Supplied data Start Marker

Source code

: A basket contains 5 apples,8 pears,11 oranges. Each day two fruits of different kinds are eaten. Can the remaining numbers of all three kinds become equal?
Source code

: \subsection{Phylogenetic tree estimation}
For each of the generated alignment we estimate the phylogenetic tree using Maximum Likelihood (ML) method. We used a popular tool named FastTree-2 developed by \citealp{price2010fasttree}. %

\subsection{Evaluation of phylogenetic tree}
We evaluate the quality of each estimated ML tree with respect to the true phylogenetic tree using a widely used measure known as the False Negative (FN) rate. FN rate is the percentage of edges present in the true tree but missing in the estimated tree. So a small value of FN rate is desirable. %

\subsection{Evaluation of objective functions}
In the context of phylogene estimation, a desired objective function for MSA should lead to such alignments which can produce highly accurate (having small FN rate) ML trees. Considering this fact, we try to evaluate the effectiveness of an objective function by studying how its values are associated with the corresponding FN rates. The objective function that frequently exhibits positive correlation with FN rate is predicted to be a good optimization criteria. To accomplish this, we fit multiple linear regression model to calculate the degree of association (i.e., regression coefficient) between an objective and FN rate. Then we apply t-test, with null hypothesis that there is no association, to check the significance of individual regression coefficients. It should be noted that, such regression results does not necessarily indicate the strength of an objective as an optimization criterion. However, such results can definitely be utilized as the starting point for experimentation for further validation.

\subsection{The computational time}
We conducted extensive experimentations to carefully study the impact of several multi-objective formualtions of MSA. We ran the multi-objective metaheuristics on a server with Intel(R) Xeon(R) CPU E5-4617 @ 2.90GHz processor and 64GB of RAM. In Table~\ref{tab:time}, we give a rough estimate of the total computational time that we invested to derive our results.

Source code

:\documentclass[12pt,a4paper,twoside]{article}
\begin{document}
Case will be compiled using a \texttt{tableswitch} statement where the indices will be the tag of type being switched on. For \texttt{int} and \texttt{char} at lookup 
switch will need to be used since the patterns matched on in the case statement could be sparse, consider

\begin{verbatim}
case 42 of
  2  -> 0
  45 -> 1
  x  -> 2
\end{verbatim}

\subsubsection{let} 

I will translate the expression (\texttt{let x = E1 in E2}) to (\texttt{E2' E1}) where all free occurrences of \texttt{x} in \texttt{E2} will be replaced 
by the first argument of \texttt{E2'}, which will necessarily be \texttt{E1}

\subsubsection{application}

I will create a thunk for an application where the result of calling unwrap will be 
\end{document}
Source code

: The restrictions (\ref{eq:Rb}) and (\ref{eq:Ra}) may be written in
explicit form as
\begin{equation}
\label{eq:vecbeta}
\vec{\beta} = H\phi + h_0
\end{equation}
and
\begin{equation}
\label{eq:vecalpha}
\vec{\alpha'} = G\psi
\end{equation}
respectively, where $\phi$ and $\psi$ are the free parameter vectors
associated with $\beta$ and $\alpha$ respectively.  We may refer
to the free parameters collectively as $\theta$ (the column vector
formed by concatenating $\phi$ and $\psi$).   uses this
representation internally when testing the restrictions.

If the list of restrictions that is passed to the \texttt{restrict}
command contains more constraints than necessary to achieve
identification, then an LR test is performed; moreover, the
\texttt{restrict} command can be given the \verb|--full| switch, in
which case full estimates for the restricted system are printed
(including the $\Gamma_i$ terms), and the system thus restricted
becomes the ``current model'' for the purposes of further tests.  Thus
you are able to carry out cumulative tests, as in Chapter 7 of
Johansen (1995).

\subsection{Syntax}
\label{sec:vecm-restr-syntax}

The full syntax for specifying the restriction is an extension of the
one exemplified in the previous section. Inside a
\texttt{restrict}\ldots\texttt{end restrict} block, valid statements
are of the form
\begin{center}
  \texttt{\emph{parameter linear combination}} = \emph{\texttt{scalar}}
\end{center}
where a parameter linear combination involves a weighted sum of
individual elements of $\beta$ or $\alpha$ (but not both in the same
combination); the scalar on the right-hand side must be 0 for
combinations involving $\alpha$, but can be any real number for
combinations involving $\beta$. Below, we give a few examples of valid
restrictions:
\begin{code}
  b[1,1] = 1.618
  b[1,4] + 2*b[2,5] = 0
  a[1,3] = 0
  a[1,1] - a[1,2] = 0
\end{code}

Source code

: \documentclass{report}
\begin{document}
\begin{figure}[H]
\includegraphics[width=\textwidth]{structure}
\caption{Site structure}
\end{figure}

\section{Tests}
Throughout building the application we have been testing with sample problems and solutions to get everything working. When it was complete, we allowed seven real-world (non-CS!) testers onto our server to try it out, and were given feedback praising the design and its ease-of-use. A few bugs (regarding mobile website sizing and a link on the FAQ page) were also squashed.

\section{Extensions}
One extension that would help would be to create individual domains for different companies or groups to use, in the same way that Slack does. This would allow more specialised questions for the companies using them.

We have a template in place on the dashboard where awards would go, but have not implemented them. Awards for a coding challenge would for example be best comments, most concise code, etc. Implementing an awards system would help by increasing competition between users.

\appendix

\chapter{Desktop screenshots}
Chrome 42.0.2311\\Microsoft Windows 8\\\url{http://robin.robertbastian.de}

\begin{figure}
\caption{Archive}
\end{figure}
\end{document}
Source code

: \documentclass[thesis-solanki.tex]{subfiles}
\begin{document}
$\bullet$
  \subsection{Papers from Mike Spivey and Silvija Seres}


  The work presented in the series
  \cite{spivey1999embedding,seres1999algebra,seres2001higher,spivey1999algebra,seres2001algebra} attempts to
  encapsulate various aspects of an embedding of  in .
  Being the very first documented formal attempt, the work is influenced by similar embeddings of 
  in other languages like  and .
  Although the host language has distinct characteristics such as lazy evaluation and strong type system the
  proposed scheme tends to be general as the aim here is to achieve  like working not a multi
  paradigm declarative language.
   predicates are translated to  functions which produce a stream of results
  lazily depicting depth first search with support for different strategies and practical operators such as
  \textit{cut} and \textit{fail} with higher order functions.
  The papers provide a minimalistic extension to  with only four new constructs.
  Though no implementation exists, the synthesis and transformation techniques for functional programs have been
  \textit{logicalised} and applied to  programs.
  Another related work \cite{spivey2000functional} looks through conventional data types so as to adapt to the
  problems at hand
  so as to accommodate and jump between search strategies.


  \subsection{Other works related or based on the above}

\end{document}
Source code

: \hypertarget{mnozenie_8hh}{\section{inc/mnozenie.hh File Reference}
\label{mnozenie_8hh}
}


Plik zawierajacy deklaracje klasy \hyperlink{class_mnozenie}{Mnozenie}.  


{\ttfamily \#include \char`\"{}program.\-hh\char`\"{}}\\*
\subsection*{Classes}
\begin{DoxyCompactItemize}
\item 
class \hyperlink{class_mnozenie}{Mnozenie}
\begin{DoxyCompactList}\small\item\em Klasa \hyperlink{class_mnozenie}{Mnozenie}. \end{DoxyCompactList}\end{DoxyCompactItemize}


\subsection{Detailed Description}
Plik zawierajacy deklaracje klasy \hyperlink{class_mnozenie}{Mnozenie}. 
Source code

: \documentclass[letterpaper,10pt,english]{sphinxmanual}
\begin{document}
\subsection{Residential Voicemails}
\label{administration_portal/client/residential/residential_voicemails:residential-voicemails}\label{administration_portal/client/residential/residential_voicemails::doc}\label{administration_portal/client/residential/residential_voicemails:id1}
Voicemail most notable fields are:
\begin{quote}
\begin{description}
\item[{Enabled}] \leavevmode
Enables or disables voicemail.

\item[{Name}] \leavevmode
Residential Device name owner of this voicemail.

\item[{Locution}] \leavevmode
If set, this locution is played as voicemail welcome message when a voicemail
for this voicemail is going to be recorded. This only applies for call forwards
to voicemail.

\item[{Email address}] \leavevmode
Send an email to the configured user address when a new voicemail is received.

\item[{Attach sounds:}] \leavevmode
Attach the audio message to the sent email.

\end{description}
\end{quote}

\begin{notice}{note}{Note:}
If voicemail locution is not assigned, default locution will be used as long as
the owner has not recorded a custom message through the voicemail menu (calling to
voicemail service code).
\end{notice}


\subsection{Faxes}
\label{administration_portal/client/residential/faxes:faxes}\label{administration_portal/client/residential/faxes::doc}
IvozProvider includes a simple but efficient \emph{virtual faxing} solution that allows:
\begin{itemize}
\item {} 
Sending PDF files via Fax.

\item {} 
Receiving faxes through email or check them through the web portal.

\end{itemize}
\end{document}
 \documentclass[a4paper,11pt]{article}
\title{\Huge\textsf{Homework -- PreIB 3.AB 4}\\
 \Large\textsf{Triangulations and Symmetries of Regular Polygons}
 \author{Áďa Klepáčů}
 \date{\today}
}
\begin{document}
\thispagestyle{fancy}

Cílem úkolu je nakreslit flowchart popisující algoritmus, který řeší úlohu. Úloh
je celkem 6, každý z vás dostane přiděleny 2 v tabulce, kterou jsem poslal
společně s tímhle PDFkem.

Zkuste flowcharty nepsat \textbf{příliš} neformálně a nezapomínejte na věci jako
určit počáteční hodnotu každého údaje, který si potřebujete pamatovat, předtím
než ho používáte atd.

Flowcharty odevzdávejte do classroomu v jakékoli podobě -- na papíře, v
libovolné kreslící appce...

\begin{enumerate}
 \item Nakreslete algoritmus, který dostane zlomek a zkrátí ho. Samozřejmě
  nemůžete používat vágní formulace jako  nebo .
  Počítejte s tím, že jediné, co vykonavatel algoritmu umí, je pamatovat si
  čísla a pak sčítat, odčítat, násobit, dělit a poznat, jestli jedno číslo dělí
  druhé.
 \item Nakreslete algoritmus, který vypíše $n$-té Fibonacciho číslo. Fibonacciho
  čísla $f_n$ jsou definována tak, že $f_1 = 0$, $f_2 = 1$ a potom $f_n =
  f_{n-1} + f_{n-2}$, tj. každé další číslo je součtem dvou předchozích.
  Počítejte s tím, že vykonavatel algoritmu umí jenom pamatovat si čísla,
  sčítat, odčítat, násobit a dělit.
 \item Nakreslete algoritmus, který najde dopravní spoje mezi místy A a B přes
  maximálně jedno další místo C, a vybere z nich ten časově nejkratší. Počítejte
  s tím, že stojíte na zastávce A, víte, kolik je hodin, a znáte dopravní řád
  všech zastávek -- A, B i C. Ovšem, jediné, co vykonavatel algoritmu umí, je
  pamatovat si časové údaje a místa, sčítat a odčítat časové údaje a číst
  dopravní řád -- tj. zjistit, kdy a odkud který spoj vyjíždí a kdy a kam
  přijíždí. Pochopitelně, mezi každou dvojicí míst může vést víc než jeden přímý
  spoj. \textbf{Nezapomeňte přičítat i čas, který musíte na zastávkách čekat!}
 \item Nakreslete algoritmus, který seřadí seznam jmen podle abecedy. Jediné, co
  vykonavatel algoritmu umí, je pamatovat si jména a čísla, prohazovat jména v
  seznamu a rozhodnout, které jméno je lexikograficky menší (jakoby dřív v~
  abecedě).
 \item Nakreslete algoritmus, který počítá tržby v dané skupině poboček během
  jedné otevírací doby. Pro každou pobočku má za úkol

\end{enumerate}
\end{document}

Supplied data End Marker

■ Action item
All lines from the one with "abecedy. Jediné, co" onward to the end of the records above should be repeated exactly, and only those lines.

■ Answer box
 \item Nakreslete algoritmus, který seřadí seznam jmen podle abecedy. Jediné, co
  vykonavatel algoritmu umí, je pamatovat si jména a čísla, prohazovat jména v
  seznamu a rozhodnout, které jméno je lexikograficky menší (jakoby dřív v~
  abecedě).
 \item Nakreslete algoritmus, který počítá tržby v dané skupině poboček během
  jedné otevírací doby. Pro každou pobočku má za úkol

\end{enumerate}
\end{document}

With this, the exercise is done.